The US has the largest military in the world, with up-to-date technology that lets us blow people up by remote control with drones, or from a height with the latest aircraft. Afghanistan, on the other hand, is a dinky little backwater, without drones or airpower or the latest weaponry. We're bigger, we're badder, we're more advanced. The US vs. Afghanistan should be like those scenes in Iron Man where Tony Stark dons his awesome supersuit and blasts the crap out of a bunch of low-tech scrabblers in the dirt. Why isn't our war like Iron Man, anyway?
That was the tenor of the discussion on NPR one evening last week after Obama announced that, no, we're not ending American presence in Afghanistan later this year as he'd initially promised. Fourteen years in the graveyard of empires isn't sufficient; we need more time to shoot at people and have them shoot at us. Ten thousand troops will stay in country, to protect American gains, whatever they may be.
The NPR commenters, some of whom were veterans, expressed some frustration that we’d been fighting this tiny country for almost a decade and a half, to no great effect. They pointed out, quite rightly, that we’d never committed sufficient manpower, or energy, to win the war, and that, if we did so, we could finally conquer the country, kill the Taliban, and make Afghanistan safe for whatever it is we are trying to keep it safe for when we drop bombs on it.

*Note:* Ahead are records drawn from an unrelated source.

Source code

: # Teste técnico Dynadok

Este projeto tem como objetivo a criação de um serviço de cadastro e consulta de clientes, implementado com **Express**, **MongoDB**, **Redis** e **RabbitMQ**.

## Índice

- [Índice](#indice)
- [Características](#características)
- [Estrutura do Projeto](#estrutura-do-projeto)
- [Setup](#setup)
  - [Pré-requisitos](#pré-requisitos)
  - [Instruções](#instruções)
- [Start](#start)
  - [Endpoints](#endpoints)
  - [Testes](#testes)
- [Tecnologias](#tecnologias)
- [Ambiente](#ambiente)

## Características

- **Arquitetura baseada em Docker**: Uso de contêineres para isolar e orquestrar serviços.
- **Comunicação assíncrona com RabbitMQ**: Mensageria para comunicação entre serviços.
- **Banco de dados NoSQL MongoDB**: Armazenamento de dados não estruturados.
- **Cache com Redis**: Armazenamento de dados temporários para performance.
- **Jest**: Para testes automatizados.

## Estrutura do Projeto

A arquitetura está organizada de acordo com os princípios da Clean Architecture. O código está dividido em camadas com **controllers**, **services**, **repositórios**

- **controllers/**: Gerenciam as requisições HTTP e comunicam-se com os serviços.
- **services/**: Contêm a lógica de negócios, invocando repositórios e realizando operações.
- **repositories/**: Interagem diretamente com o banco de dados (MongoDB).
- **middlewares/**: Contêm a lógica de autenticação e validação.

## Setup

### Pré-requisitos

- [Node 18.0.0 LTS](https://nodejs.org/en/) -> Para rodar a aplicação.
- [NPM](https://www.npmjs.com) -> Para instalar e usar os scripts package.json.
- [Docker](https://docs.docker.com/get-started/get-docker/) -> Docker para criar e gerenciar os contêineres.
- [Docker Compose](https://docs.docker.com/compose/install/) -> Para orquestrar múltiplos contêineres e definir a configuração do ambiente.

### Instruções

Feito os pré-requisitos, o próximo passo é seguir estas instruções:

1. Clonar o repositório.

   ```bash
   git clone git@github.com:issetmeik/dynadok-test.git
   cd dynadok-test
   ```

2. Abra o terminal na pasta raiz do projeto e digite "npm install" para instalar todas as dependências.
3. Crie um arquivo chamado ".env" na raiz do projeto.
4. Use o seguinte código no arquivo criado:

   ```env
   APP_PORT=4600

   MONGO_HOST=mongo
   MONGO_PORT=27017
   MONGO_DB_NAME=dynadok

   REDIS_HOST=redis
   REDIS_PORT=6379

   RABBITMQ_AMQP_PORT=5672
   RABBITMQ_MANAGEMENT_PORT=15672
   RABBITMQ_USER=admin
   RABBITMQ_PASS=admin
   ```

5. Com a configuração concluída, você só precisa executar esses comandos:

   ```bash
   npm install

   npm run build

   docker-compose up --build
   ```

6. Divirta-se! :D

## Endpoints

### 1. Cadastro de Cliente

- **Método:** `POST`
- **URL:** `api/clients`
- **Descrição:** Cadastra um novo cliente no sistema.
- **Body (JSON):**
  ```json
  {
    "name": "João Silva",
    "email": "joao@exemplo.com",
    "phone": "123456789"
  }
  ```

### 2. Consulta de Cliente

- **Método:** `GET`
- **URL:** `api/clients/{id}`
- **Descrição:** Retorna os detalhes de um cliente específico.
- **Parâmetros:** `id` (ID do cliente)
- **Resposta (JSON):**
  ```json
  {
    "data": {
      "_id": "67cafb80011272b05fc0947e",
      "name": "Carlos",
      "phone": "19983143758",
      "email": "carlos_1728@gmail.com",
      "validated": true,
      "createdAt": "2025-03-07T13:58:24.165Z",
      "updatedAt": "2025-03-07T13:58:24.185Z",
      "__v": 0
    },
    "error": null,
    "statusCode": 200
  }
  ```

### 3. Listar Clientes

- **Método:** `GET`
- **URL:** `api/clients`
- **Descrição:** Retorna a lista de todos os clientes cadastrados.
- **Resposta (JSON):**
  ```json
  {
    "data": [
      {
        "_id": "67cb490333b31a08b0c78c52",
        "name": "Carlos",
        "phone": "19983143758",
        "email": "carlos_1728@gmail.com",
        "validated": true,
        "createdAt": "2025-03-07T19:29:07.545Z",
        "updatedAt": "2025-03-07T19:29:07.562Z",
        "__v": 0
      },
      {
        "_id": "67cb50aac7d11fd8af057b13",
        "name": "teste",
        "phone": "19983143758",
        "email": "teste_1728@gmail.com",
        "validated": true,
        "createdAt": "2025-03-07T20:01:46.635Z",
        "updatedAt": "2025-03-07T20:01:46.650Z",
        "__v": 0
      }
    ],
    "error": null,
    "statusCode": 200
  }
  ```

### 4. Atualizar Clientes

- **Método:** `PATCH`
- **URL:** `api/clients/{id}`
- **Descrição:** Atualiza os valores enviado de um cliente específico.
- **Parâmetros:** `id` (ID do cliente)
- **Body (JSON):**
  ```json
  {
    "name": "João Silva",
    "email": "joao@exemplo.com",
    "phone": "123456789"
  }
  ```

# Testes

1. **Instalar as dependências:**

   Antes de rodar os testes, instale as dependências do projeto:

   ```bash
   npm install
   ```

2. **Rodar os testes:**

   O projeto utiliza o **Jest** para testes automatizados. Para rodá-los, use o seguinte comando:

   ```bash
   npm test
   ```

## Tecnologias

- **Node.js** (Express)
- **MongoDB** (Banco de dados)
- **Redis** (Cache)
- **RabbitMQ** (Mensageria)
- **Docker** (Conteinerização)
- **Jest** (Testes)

This argument is correct, as far as it goes. If America really wanted to conquer Afghanistan, we could conquer Afghanistan. All we’d need to do is to decide that the Afghan war is the single most important issue facing the US today. Then we could do what we did in World War II: we could gear the whole economy for war. We could institute a draft, retool civilian factories for combat production, and impose rations so materials and resources could be diverted to crushing the Afghan resistance. We could send, not 20,000 troops, but hundreds of thousands. We could spend whatever it takes. If all else fails, we could drop hydrogen bombs on the entire country and reduce it to a smoking ruin. That would end resistance for sure.
Of course, we're not going to institute a draft, or drop nuclear bombs to defeat the Taliban. We don't think Afghanistan is important enough for the very good reason that it isn’t important enough. Afghanistan is not a security threat to the United States or to the allies of the United States, unlike Germany and Japan during World War II. Al Qaeda has killed less people on US soil than a couple of months of traffic accidents—and it's not even Al Qaeda we're fighting in Afghanistan for the most part. It's the Taliban, who are focused on oppressing their own people, not us.
America simply doesn't have the interest to go to full war footing to protect people we hardly know on the other side of the world. Not in Syria, not in Saudi Arabia, not in China—not anywhere. And that's overall a good thing. Wars are horrible; you don't want a situation where America is ready to drop nuclear bombs to win some penny ante conflict. People claim that America is necessary to the world's security, but what's really necessary is America's indifference. God help the world if we actually started to care about it.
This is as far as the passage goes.